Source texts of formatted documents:

————————

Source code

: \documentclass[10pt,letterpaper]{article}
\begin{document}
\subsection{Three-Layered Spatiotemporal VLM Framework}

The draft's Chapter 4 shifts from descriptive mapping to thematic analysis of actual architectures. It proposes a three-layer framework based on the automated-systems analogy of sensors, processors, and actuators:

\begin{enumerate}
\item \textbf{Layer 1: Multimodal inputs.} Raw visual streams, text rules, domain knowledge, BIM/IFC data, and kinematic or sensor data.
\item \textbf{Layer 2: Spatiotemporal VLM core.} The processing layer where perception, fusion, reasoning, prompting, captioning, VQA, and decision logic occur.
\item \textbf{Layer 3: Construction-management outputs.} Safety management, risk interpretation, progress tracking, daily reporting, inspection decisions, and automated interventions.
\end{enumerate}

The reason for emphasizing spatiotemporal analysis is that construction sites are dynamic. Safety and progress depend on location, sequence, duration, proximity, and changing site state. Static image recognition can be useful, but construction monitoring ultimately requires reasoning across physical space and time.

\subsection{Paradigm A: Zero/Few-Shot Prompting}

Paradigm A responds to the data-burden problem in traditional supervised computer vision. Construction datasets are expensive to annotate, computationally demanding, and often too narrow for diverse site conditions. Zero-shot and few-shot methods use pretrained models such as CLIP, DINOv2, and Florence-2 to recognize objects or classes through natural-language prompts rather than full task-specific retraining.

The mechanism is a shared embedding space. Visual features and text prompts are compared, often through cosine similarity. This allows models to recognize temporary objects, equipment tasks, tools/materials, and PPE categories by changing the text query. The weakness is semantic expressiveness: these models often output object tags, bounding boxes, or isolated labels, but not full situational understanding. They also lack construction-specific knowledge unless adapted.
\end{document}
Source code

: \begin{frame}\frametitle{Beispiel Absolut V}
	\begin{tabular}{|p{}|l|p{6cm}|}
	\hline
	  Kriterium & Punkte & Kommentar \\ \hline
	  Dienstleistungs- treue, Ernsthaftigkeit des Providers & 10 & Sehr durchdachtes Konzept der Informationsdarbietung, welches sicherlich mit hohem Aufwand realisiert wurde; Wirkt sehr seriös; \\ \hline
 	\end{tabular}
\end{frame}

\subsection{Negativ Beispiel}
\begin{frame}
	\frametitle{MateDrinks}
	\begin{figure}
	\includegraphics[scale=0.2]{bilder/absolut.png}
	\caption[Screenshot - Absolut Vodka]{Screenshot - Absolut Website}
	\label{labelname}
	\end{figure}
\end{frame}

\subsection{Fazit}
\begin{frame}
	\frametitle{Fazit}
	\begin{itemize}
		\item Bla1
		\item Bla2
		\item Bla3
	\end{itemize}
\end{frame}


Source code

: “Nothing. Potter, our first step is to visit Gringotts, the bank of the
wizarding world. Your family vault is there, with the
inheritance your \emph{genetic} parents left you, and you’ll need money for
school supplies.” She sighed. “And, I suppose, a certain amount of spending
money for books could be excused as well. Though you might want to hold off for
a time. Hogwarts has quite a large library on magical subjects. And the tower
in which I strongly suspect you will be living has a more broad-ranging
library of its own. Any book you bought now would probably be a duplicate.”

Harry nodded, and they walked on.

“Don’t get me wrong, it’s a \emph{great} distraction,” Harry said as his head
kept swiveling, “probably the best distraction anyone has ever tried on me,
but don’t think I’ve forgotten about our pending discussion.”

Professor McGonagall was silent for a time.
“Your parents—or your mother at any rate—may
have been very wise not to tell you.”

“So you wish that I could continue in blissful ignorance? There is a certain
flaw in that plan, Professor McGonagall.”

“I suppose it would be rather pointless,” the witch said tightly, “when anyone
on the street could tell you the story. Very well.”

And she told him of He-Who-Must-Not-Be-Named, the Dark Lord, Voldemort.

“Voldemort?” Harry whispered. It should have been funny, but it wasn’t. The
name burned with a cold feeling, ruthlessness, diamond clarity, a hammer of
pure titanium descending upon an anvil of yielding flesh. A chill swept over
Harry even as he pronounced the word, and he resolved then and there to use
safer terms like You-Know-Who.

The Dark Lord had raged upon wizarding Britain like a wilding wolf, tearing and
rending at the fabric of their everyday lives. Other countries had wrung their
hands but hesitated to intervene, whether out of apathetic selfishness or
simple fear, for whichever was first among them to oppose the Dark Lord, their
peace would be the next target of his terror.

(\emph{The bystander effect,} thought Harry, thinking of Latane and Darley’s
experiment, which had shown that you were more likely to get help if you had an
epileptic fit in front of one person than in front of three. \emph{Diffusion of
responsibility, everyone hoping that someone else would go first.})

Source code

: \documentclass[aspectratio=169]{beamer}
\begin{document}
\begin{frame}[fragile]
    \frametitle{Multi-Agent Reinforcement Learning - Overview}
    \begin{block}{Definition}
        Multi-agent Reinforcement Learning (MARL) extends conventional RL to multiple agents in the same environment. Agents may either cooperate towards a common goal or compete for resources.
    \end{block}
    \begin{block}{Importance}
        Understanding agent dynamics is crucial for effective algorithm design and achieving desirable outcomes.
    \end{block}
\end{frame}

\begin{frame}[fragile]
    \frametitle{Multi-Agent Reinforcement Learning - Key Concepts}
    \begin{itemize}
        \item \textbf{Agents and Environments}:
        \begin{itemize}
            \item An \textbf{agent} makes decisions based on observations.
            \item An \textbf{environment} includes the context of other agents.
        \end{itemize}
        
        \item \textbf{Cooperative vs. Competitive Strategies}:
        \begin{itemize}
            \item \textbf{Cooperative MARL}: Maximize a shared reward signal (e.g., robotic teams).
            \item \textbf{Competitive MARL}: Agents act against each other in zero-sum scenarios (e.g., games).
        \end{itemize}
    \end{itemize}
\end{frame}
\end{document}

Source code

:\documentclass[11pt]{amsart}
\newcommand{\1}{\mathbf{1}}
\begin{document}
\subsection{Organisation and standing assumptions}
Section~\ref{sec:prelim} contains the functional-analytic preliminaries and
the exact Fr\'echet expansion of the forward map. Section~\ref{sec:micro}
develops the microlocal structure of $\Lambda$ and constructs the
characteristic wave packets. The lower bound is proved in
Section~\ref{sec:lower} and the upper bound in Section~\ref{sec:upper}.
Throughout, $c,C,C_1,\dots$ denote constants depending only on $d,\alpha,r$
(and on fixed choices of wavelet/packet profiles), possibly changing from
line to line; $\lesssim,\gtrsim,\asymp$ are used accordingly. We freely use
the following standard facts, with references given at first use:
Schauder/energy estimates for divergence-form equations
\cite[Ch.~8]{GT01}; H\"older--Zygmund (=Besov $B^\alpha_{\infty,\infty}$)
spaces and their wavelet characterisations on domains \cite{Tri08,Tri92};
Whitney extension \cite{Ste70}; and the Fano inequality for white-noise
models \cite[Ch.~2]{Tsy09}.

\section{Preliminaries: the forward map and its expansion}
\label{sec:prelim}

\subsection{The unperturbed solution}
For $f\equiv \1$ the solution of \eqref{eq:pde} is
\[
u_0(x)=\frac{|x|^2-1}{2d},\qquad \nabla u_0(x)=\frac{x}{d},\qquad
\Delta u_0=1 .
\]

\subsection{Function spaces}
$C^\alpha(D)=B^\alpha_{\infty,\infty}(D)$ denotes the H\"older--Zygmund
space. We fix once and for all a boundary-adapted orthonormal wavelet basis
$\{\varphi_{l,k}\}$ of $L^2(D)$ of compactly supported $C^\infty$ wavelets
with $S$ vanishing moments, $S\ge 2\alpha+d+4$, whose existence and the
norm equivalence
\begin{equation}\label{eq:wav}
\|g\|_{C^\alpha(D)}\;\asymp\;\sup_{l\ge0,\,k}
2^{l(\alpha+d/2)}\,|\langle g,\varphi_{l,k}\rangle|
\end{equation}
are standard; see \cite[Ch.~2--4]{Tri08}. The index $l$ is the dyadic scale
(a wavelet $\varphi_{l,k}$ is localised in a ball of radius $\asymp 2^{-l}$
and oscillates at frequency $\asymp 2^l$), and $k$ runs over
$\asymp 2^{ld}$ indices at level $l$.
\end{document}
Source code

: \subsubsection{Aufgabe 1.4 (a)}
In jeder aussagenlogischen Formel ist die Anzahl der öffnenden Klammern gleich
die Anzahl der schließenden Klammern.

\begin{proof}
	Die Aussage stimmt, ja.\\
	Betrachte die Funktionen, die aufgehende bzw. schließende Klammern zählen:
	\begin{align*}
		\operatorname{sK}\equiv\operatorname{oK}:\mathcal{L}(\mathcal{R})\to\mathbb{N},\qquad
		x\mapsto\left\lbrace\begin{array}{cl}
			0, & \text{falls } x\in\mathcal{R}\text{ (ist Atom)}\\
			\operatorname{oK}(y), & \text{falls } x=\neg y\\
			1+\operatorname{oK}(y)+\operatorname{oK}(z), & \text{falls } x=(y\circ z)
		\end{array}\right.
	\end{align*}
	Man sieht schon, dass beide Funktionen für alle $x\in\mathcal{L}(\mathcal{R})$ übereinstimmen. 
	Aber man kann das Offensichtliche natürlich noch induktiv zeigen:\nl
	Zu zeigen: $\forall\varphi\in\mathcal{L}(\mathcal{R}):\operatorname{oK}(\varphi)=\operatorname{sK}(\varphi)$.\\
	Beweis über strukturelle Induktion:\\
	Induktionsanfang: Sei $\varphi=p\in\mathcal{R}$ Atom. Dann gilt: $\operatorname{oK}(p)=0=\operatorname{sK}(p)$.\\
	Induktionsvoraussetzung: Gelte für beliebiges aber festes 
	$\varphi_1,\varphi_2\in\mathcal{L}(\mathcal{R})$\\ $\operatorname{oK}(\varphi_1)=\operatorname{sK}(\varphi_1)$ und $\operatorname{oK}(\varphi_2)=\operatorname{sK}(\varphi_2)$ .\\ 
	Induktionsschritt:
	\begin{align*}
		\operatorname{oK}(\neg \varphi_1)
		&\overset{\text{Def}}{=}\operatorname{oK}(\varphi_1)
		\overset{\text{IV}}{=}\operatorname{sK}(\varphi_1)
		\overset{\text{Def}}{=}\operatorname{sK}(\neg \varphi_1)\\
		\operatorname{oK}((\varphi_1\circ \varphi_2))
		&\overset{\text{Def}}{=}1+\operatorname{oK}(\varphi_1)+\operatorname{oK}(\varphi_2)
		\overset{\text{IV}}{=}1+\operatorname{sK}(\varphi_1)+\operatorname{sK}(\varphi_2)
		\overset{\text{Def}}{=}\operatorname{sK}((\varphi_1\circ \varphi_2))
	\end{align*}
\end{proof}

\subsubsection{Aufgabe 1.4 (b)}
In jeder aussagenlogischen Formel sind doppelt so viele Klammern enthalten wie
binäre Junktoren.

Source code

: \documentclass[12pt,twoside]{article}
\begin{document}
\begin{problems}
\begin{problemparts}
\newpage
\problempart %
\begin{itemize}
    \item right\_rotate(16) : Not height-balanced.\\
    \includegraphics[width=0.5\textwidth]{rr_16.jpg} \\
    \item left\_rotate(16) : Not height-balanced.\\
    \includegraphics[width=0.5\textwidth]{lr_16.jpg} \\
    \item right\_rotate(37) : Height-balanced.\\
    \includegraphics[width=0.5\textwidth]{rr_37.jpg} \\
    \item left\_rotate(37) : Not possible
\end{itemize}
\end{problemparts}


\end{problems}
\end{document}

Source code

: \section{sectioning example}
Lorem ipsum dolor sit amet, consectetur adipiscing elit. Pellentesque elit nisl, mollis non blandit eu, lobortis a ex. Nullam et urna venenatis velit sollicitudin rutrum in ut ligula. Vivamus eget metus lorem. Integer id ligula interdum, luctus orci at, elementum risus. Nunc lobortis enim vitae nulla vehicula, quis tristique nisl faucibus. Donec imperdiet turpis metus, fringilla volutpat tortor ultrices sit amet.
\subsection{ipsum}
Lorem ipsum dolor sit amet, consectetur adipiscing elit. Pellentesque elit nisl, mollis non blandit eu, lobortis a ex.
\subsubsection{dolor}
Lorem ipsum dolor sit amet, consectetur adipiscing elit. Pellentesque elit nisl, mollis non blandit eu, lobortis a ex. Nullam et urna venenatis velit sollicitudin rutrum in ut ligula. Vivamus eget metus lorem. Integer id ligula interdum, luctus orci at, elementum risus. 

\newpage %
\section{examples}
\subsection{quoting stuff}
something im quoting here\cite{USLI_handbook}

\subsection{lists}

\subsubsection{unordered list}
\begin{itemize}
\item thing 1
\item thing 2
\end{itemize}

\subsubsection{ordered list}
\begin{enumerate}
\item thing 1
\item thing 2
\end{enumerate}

————————

Extract from the records above the lines from the one containing "norm equivalence" to the one containing "are standard; see", both lines included, exactly as they appear and with nothing else.

norm equivalence
\begin{equation}\label{eq:wav}
\|g\|_{C^\alpha(D)}\;\asymp\;\sup_{l\ge0,\,k}
2^{l(\alpha+d/2)}\,|\langle g,\varphi_{l,k}\rangle|
\end{equation}
are standard; see \cite[Ch.~2--4]{Tri08}. The index $l$ is the dyadic scale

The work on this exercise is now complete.